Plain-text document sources
▬▬▬▬▬▬

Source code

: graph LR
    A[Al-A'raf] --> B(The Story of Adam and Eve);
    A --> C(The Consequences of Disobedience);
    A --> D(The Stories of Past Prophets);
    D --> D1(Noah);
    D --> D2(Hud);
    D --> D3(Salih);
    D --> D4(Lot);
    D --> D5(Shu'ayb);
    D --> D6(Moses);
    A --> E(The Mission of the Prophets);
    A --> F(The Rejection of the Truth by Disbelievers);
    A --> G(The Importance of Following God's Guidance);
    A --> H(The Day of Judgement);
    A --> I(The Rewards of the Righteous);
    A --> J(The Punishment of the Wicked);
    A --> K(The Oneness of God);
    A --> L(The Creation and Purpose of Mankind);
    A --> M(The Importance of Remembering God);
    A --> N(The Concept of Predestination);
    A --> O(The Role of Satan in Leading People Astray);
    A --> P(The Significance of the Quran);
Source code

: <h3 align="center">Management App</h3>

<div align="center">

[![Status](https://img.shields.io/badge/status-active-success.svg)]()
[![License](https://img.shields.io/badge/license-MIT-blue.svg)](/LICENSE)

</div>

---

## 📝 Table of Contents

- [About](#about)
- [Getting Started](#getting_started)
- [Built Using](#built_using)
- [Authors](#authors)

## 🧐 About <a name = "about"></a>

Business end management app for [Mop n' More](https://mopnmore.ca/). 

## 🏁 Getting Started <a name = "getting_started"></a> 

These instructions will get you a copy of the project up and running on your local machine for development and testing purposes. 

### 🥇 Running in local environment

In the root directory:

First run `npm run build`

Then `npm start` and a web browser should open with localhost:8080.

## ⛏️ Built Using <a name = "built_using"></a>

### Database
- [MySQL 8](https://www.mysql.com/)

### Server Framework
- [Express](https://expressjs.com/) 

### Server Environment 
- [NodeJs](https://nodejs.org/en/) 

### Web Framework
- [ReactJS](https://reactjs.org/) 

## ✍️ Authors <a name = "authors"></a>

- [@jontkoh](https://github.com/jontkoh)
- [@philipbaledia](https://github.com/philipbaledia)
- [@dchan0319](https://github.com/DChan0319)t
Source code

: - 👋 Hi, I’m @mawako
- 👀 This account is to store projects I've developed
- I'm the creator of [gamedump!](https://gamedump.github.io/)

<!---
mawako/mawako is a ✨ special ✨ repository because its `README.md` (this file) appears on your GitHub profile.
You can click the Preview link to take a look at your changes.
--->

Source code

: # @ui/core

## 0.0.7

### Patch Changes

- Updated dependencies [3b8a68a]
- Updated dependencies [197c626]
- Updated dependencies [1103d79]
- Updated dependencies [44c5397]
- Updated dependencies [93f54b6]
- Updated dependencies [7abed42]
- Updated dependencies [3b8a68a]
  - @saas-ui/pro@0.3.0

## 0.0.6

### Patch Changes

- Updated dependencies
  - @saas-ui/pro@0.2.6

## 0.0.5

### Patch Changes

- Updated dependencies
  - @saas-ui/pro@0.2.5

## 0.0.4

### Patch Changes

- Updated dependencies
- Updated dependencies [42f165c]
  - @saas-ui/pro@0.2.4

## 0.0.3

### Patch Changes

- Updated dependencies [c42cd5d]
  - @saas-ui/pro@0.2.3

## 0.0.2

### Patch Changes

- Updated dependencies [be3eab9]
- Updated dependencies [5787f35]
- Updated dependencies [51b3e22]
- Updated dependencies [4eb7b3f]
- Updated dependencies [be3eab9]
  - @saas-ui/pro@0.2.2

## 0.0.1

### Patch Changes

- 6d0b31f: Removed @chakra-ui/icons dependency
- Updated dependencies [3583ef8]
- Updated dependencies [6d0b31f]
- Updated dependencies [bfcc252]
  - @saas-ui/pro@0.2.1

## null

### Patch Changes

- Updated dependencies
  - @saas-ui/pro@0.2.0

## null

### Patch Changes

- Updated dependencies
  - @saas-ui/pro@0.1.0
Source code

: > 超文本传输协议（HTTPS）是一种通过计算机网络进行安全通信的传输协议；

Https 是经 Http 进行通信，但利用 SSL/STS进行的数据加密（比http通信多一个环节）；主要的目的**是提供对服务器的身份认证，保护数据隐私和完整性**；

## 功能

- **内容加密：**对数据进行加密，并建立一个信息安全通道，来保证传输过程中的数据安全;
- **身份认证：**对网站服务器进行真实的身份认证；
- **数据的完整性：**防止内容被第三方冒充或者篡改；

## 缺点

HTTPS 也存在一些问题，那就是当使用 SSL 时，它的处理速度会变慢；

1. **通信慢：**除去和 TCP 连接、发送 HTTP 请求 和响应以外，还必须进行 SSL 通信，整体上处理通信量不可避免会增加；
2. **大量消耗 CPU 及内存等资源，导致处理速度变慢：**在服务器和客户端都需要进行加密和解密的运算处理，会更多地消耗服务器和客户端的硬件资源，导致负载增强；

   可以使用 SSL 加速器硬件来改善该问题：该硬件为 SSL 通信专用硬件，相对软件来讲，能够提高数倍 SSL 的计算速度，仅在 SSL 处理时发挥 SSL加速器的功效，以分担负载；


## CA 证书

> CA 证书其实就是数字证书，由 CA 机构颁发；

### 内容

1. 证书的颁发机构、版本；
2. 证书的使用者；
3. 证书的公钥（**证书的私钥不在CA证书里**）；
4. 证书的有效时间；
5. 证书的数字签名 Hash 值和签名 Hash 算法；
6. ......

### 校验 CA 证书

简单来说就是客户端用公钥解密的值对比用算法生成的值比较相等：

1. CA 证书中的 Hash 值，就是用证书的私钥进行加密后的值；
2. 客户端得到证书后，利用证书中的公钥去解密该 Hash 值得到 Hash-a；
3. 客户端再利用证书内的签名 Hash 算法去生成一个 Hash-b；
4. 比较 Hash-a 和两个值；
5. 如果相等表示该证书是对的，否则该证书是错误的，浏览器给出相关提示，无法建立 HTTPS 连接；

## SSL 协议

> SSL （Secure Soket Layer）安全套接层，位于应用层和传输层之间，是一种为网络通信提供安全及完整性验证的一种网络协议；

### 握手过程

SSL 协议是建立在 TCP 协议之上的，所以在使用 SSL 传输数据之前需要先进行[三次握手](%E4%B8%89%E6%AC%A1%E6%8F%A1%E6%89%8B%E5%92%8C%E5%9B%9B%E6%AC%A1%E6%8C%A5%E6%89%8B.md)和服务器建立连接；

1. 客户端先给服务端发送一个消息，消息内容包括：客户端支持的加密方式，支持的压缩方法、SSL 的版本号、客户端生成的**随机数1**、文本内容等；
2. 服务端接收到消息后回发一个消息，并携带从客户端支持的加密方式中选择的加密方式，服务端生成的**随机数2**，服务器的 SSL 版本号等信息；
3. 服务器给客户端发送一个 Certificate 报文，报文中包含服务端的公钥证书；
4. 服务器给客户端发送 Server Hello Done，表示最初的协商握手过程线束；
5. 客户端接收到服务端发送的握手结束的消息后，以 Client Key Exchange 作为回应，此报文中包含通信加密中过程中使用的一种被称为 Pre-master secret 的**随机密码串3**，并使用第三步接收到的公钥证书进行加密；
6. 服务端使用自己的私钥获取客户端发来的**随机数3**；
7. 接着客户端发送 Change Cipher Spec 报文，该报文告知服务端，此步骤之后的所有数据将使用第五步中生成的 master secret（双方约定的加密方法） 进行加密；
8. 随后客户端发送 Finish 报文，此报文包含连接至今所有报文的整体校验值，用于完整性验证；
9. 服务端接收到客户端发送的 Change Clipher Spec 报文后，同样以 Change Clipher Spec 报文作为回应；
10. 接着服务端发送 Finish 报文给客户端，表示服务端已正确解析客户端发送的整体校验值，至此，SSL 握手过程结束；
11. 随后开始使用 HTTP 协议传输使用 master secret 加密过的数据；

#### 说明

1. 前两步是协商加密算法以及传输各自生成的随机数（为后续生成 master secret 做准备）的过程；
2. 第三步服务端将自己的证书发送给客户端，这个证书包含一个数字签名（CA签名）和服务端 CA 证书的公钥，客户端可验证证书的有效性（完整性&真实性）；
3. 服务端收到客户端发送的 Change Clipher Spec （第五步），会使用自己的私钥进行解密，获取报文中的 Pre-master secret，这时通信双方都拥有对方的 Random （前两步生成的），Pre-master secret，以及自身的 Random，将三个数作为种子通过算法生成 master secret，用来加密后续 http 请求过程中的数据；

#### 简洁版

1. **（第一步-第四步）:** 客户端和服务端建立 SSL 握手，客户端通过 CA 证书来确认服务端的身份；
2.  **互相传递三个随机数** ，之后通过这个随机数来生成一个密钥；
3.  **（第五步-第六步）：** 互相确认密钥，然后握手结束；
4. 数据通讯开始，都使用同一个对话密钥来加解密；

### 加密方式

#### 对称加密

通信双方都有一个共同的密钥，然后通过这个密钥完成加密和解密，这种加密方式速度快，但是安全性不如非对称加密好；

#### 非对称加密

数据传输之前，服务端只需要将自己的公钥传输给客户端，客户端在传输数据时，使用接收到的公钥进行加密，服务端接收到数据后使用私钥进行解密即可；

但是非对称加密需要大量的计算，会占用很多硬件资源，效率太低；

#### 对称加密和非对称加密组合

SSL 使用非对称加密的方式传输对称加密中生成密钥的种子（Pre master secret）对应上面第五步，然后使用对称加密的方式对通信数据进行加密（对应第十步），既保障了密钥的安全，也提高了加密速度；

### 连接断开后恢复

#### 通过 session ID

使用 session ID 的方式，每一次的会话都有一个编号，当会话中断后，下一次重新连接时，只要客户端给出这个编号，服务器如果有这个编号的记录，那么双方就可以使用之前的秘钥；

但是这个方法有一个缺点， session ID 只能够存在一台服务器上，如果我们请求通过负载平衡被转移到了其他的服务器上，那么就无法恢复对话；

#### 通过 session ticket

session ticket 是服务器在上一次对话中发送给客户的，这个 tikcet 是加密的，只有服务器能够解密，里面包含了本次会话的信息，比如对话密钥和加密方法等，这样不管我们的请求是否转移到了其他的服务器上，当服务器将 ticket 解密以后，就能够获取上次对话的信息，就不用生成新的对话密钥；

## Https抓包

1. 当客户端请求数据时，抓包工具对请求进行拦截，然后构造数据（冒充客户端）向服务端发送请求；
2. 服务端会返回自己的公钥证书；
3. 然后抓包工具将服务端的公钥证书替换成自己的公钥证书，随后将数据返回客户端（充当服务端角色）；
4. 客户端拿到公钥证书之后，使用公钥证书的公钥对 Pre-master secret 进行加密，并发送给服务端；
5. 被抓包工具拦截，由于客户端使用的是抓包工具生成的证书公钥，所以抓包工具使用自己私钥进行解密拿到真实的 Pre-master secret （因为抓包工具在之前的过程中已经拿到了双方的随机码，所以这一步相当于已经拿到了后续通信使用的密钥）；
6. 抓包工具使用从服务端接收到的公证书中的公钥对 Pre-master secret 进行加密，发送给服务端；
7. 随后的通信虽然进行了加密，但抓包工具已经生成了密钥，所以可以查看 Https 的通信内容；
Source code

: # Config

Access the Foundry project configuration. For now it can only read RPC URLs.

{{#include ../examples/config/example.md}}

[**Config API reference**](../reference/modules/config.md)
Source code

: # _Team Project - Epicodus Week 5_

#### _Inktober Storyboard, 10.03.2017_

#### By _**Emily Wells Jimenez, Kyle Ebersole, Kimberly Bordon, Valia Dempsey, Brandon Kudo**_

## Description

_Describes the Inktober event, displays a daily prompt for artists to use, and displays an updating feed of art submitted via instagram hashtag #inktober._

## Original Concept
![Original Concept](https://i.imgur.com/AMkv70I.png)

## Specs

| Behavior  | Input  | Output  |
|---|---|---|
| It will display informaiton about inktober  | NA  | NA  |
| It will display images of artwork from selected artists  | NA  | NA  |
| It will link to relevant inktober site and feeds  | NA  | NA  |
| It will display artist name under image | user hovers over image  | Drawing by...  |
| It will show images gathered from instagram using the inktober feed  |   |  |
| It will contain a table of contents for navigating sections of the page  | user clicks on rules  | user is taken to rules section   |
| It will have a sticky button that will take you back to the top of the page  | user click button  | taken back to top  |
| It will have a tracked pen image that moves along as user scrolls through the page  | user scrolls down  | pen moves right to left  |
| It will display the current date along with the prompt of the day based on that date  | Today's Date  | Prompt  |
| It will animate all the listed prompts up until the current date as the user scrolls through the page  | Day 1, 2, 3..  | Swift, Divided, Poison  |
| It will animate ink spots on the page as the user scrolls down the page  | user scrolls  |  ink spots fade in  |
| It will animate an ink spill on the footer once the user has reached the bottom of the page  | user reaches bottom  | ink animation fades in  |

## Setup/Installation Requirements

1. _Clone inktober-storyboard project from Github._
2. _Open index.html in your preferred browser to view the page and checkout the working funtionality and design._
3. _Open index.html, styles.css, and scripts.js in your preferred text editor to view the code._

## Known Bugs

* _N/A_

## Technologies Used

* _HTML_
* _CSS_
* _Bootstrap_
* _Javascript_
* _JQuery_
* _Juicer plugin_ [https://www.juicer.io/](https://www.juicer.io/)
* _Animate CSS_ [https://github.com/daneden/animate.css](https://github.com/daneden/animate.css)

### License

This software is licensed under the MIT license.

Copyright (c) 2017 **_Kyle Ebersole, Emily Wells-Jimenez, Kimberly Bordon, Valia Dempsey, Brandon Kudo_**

▬▬▬▬▬▬

- EXERCISE PROMPT -
Transcribe each line of the data above, unaltered, from the one where "D --> D1(Noah);" appears to the one where "A --> K(The Oneness of God);" appears, inclusive of both.

- TASK SOLUTION -
    D --> D1(Noah);
    D --> D2(Hud);
    D --> D3(Salih);
    D --> D4(Lot);
    D --> D5(Shu'ayb);
    D --> D6(Moses);
    A --> E(The Mission of the Prophets);
    A --> F(The Rejection of the Truth by Disbelievers);
    A --> G(The Importance of Following God's Guidance);
    A --> H(The Day of Judgement);
    A --> I(The Rewards of the Righteous);
    A --> J(The Punishment of the Wicked);
    A --> K(The Oneness of God);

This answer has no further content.